(DESCRIPTION OF THE TASK) Please give again, exactly and only, the stretch of lines from the one containing "第二天，他等来了处理结果：回家。" to the end of the entries below.

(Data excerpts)
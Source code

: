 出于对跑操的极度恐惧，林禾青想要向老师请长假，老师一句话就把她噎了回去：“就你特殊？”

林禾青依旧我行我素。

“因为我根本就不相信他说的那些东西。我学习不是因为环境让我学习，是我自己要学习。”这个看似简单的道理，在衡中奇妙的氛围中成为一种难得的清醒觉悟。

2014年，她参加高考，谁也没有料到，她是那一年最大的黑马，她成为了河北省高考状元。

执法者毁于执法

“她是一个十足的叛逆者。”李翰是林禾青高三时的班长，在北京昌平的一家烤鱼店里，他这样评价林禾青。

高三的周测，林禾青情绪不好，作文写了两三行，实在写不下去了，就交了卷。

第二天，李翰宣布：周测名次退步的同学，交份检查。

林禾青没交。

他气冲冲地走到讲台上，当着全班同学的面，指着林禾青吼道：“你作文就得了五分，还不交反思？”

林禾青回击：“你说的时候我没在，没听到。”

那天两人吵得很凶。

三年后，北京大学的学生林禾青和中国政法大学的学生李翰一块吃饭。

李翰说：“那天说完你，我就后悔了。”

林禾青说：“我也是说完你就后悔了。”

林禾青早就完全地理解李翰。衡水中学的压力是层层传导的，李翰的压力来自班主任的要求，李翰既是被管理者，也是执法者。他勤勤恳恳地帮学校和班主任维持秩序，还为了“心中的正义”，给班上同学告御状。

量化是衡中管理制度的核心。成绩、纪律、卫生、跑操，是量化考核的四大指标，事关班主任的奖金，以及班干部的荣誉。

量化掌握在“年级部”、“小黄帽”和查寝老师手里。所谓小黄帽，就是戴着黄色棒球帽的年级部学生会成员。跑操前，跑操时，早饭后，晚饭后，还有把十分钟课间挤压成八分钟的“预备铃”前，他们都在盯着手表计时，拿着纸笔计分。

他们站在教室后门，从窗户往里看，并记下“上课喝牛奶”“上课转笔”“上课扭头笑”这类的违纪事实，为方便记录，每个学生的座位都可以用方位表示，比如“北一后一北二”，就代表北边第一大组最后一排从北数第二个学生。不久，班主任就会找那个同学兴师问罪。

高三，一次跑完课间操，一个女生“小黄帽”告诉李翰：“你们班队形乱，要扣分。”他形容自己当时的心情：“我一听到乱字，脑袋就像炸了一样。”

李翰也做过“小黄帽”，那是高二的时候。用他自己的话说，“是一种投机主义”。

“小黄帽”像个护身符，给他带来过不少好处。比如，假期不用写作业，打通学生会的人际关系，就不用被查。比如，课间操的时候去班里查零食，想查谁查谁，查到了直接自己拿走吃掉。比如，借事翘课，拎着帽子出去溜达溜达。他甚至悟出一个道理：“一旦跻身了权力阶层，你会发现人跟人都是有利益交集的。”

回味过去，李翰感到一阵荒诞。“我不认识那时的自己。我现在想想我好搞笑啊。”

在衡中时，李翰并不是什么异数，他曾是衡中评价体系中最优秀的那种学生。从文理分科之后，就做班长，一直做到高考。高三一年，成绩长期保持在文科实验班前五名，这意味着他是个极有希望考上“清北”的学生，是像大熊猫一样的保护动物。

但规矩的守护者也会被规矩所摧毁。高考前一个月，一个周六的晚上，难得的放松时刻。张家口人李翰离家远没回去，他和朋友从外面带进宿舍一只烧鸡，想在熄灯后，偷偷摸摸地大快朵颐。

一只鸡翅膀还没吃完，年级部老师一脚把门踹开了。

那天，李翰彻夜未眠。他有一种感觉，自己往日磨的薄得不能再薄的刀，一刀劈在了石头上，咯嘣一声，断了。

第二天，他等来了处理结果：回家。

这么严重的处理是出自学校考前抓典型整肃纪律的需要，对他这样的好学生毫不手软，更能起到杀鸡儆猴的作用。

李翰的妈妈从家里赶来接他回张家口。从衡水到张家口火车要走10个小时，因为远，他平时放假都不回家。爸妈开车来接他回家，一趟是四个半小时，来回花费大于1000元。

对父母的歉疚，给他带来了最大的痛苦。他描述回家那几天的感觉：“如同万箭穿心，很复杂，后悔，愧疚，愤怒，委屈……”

(OUTPUT)
第二天，他等来了处理结果：回家。

这么严重的处理是出自学校考前抓典型整肃纪律的需要，对他这样的好学生毫不手软，更能起到杀鸡儆猴的作用。

李翰的妈妈从家里赶来接他回张家口。从衡水到张家口火车要走10个小时，因为远，他平时放假都不回家。爸妈开车来接他回家，一趟是四个半小时，来回花费大于1000元。

对父母的歉疚，给他带来了最大的痛苦。他描述回家那几天的感觉：“如同万箭穿心，很复杂，后悔，愧疚，愤怒，委屈……”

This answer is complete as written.